* [REQUIRED WORK]
Working from the top of the listing below, retype each line through the line containing "而左派女人，他们的社交圈更多", both included, with no pictures.
"""
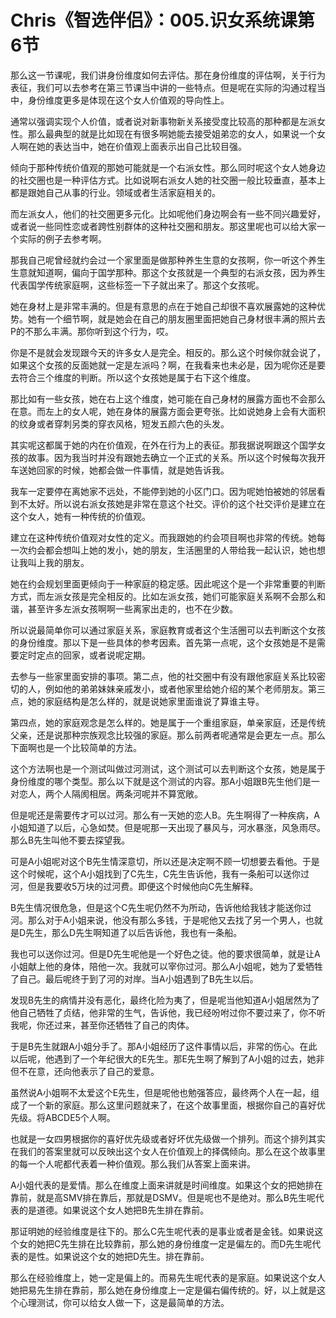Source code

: # Chris《智选伴侣》：005.识女系统课第6节

那么这一节课呢，我们讲身份维度如何去评估。那在身份维度的评估啊，关于行为表征，我们可以去参考在第三节课当中讲的一些特点。但是呢在实际的沟通过程当中，身份维度更多是体现在这个女人价值观的导向性上。

通常以强调实现个人价值，或者说对新事物新关系接受度比较高的那种都是左派女性。那么最典型的就是比如现在有很多啊她能去接受姐弟恋的女人，如果说一个女人啊在她的表达当中，她在价值观上面表示出自己比较目强。

倾向于那种传统价值观的那她可能就是一个右派女性。那么同时呢这个女人她身边的社交圈也是一种评估方式。比如说啊右派女人她的社交圈一般比较垂直，基本上都是跟她自己从事的行业。领域或者生活家庭相关的。

而左派女人，他们的社交圈更多元化。比如呢他们身边啊会有一些不同兴趣爱好，或者说一些同性恋或者跨性别群体的这种社交圈和朋友。那这里呢也可以给大家一个实际的例子去参考啊。

那我自己呢曾经就约会过一个家里面是做那种养生生意的女孩啊，你一听这个养生生意就知道啊，偏向于国学那种。那这个女孩就是一个典型的右派女孩，因为养生代表国学传统家庭啊，这些标签一下子就出来了。那这个女孩呢。

她在身材上是非常丰满的。但是有意思的点在于她自己却很不喜欢展露她的这种优势。她有一个细节啊，就是她会在自己的朋友圈里面把她自己身材很丰满的照片去P的不那么丰满。那你听到这个行为，哎。

你是不是就会发现跟今天的许多女人是完全。相反的。那么这个时候你就会说了，如果这个女孩的反面她就一定是左派吗？啊，在我看来也未必是，因为呢你还是要去符合三个维度的判断。所以这个女孩她是属于右下这个维度。

那比如有一些女孩，她在右上这个维度，她可能在自己身材的展露方面也不会那么在意。而左上的女人呢，她在身体的展露方面会更夸张。比如说她身上会有大面积的纹身或者穿刺另类的穿衣风格，短发五颜六色的头发。

其实呢这都属于她的内在价值观，在外在行为上的表征。那我据说啊跟这个国学女孩的故事。因为我当时并没有跟她去确立一个正式的关系。所以这个时候每次我开车送她回家的时候，她都会做一件事情，就是她告诉我。

我车一定要停在离她家不远处，不能停到她的小区门口。因为呢她怕被她的邻居看到不太好。所以说右派女孩她是非常在意这个社交。评价的这个社交评价是建立在这个女人，她有一种传统的价值观。

建立在这种传统价值观对女性的定义。而我跟她的约会项目啊也非常的传统。她每一次约会都会想叫上她的发小，她的朋友，生活圈里的人带给我一起认识，她也想让我叫上我的朋友。

她在约会规划里面更倾向于一种家庭的稳定感。因此呢这个是一个非常重要的判断方式，而左派女孩是完全相反的。比如左派女孩，她们可能家庭关系啊不会那么和谐，甚至许多左派女孩啊啊一些离家出走的，也不在少数。

所以说最简单你可以通过家庭关系，家庭教育或者这个生活圈可以去判断这个女孩的身份维度。那以下是一些具体的参考因素。首先第一点呢，这个女孩她是不是需要定时定点的回家，或者说呢定期。

去参与一些家里面安排的事项。第二点，他的社交圈中有没有跟他家庭关系比较密切的人，例如他的弟弟妹妹亲戚发小，或者他家里给她介绍的某个老师朋友。第三点，她的家庭结构是怎么样的，就是说她家里面谁说了算谁主导。

第四点，她的家庭观念是怎么样的。她是属于一个重组家庭，单亲家庭，还是传统父亲，还是说那种宗族观念比较强的家庭。那么前两者呢通常是会更左一点。那么下面啊也是一个比较简单的方法。

这个方法啊也是一个测试叫做过河测试，这个测试可以去判断这个女孩，她是属于身份维度的哪个类型。那么以下就是这个测试的内容。那A小姐跟B先生他们是一对恋人，两个人隔阂相居。两条河呢并不算宽敞。

但是呢还是需要传才可以过河。那么有一天她的恋人B。先生啊得了一种疾病，A小姐知道了以后，心急如焚。但是呢那一天出现了暴风与，河水暴涨，风急雨尽。那么B先生叫他不要去探望我。

可是A小姐呢对这个B先生情深意切，所以还是决定啊不顾一切想要去看他。于是这个时候呢，这个A小姐找到了C先生，C先生告诉他，我有一条船可以送你过河，但是我要收5万块的过河费。即便这个时候他向C先生解释。

B先生情况很危急，但是这个C先生呢仍然不为所动，告诉他给我钱才能送你过河。那么对于A小姐来说，他没有那么多钱，于是呢他又去找了另一个男人，也就是D先生，那么D先生啊知道了以后告诉他，我也有一条船。

我也可以送你过河。但是D先生呢他是一个好色之徒。他的要求很简单，就是让A小姐献上他的身体，陪他一次。我就可以宰你过河。那么A小姐呢，她为了爱牺牲了自己。最后呢终于到了河的对岸。当A小姐遇到了B先生以后。

发现B先生的病情并没有恶化，最终化险为夷了，但是呢当他知道A小姐居然为了他自己牺牲了贞结，他非常的生气，告诉他，我已经吩咐过你不要过来了，你不听我呢，你还过来，甚至你还牺牲了自己的肉体。

于是B先生就跟A小姐分手了。那A小姐经历了这件事情以后，非常的伤心。在此以后呢，他遇到了一个年纪很大的E先生。那E先生啊了解到了A小姐的过去，她非但不在意，还向他表示了自己的爱意。

虽然说A小姐啊不太爱这个E先生，但是呢他也勉强答应，最终两个人在一起，组成了一个新的家庭。那么这里问题就来了，在这个故事里面，根据你自己的喜好优先级。将ABCDE5个人啊。

也就是一女四男根据你的喜好优先级或者好坏优先级做一个排列。而这个排列其实在我们的答案里就可以反映出这个女人在价值观上的择偶倾向。那么在这个故事里的每一个人呢都代表着一种价值观。那么我们从答案上面来讲。

A小姐代表的是爱情。那么在维度上面来讲就是时间维度。如果这个女的把她排在靠前，就是高SMV排在靠后，那就是DSMV。但是呢也不是绝对。那么B先生呢代表的是道德。如果说这个女人她把B先生排在靠前。

那证明她的经验维度是往下的。那么C先生呢代表的是事业或者是金钱。如果说这个女的她把C先生排在比较靠前，那么她的身份维度一定是偏左的。而D先生呢代表的是性。如果说这个女的她把D先生。排在靠前。

那么在经验维度上，她一定是偏上的。而易先生呢代表的是家庭。如果说这个女人她把易先生排在靠前，那么她在身份维度上一定是偏右偏传统的。好，以上就是这个心理测试，你可以给女人做一下，这是最简单的方法。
"""
* [RESULT OF THIS EXERCISE]
Source code

: # Chris《智选伴侣》：005.识女系统课第6节

那么这一节课呢，我们讲身份维度如何去评估。那在身份维度的评估啊，关于行为表征，我们可以去参考在第三节课当中讲的一些特点。但是呢在实际的沟通过程当中，身份维度更多是体现在这个女人价值观的导向性上。

通常以强调实现个人价值，或者说对新事物新关系接受度比较高的那种都是左派女性。那么最典型的就是比如现在有很多啊她能去接受姐弟恋的女人，如果说一个女人啊在她的表达当中，她在价值观上面表示出自己比较目强。

倾向于那种传统价值观的那她可能就是一个右派女性。那么同时呢这个女人她身边的社交圈也是一种评估方式。比如说啊右派女人她的社交圈一般比较垂直，基本上都是跟她自己从事的行业。领域或者生活家庭相关的。

而左派女人，他们的社交圈更多元化。比如呢他们身边啊会有一些不同兴趣爱好，或者说一些同性恋或者跨性别群体的这种社交圈和朋友。那这里呢也可以给大家一个实际的例子去参考啊。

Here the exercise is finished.